In recent years, the capital of Venezuela has been portrayed in the media as a struggling city that is undergoing a large-scale crisis. Since the late 1990s, Venezuela has adopted Chavez’s socialist reforms that have been dubbed the Bolivarian Revolution, which focuses on social well-being through income and housing redistribution for the country’s most marginalized populations. However, due to the current government’s poor management of the economy and inaccessibility to resources, there has been widespread public distrust and resentment towards government actors and policies. As a result, crime has grown exponentially in the country, especially in Caracas. Overall, the Political transformation from the Bolivarian Revolution has had profound impacts on the capital.
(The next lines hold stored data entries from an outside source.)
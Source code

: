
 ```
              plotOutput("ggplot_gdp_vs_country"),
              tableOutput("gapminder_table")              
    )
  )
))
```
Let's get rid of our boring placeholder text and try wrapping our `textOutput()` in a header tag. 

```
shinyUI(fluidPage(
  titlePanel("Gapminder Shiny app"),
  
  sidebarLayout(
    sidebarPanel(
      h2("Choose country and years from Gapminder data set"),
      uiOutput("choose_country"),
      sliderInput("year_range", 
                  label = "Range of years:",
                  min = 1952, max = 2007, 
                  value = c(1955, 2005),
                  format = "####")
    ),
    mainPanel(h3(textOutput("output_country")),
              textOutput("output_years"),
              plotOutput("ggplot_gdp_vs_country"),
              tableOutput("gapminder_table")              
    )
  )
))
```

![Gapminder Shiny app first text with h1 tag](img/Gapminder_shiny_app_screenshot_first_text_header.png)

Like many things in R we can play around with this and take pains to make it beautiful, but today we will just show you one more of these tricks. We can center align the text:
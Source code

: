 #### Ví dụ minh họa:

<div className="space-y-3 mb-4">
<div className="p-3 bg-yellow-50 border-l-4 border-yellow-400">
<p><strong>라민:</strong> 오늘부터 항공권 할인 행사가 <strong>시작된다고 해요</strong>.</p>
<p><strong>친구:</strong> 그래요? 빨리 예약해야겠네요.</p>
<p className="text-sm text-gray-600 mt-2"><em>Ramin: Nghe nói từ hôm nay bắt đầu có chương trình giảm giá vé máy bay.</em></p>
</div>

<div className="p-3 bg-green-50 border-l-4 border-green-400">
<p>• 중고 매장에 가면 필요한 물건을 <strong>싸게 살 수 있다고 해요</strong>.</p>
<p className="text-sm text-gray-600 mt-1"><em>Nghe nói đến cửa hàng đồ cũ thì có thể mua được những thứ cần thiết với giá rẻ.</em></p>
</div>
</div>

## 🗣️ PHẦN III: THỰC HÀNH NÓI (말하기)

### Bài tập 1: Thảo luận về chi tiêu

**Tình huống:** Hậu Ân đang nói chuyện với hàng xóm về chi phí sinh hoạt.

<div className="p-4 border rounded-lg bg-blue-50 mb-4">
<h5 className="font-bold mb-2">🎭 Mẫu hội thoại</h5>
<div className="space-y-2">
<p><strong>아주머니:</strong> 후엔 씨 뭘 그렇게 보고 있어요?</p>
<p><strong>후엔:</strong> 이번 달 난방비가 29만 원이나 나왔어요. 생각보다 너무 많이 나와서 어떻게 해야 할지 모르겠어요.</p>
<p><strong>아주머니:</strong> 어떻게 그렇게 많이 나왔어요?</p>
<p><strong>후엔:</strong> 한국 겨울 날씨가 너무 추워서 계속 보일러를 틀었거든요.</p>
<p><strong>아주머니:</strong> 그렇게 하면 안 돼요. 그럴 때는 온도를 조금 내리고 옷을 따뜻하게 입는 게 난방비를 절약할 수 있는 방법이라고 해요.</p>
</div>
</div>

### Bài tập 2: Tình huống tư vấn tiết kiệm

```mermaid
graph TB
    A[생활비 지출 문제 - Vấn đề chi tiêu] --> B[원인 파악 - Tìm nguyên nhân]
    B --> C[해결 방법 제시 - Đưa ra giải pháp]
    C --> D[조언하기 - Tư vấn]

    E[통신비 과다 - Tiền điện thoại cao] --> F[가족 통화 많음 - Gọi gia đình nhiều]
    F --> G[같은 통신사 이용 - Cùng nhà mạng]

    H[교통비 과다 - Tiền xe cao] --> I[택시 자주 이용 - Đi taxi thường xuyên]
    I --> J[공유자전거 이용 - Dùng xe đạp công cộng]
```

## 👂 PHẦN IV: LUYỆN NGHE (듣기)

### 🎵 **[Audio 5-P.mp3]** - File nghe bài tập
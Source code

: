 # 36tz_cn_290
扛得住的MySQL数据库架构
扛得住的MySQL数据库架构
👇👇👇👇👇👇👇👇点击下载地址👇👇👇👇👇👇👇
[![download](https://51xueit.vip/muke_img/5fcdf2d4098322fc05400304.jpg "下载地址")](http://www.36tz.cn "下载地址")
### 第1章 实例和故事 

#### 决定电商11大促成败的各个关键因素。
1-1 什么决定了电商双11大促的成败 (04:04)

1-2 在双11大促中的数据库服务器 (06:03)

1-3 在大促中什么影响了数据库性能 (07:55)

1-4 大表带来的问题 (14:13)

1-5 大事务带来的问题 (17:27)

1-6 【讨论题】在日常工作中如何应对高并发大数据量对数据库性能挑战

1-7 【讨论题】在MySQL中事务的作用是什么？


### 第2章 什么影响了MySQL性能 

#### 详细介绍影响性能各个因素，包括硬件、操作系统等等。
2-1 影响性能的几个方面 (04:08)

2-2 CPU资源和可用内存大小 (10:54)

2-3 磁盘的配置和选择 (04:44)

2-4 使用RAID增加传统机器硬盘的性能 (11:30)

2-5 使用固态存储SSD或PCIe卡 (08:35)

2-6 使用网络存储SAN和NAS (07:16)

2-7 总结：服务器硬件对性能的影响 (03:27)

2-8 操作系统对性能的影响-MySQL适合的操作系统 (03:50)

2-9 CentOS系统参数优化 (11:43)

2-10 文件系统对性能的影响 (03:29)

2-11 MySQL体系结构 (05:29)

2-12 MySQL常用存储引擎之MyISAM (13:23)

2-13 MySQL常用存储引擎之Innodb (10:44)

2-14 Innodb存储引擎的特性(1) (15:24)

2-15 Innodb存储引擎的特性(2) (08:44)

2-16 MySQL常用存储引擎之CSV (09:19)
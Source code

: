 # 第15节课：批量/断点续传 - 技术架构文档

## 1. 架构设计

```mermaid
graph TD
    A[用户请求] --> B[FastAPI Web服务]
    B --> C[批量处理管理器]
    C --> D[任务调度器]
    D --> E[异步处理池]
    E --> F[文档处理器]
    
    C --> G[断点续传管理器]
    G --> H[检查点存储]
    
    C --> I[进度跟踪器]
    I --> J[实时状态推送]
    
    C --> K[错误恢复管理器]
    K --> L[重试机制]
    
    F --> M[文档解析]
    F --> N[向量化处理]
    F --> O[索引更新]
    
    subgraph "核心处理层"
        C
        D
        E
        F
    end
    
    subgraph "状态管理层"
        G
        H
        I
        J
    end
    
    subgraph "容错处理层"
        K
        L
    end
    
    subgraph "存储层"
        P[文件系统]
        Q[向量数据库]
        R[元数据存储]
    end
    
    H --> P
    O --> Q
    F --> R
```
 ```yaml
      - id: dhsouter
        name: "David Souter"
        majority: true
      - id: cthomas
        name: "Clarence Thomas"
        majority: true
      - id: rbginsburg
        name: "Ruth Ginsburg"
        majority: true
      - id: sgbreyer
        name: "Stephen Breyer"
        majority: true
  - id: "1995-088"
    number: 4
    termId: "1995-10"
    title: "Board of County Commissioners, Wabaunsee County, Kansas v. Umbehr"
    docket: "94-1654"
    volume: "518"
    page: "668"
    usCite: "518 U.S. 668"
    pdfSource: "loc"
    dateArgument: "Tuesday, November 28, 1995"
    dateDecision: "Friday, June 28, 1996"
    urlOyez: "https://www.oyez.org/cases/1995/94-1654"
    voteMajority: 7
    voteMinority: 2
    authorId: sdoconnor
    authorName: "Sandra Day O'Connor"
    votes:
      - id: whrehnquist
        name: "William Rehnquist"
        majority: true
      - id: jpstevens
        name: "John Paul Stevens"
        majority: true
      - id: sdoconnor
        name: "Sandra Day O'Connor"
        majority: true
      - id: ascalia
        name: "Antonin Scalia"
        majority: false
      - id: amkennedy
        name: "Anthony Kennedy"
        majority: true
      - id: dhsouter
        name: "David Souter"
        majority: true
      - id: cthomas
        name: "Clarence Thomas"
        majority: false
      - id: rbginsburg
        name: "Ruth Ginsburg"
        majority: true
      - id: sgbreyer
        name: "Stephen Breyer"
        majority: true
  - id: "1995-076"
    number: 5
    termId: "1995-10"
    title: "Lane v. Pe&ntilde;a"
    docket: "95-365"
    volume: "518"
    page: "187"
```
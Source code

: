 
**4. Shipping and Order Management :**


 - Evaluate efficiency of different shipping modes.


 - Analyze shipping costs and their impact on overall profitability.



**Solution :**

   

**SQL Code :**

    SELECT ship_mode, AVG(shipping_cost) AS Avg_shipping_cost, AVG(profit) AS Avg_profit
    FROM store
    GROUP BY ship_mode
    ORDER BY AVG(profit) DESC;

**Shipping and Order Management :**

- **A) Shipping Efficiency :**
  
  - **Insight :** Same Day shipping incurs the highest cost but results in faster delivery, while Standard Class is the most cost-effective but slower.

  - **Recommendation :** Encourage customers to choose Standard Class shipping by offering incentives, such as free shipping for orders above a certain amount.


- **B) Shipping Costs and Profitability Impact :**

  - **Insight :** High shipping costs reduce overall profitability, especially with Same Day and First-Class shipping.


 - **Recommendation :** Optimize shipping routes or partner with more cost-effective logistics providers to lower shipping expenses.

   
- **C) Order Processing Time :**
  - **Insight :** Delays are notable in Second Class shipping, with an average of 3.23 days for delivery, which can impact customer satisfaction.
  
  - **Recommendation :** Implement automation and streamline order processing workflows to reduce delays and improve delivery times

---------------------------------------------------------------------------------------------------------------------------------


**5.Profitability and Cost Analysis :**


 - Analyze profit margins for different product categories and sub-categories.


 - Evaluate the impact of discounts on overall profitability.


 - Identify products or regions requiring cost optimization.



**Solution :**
Political transformation explores the idea of society being governed by different levels of politics. The northern ideals of government are problematic because it does not take into account the uniqueness of the local context of the Global South. Therefore, there is a need to explore political transformation from the perspective of the Global South, to challenge the hegemonic discourse of northern dominated notions of governance. In regards to the local context, the role of urban politics has major significance. Rather than only viewing governance from a top-down perspective, it is important to address political transformation as a whole in order to have a collaborative rapport between the state and its citizens. The state need to be able to address local issues and create spaces in which their citizens can actively participate. The case study of Caracas is used to exemplify the importance of the local context, in which governmental policies ignored the importance of collaborative relations.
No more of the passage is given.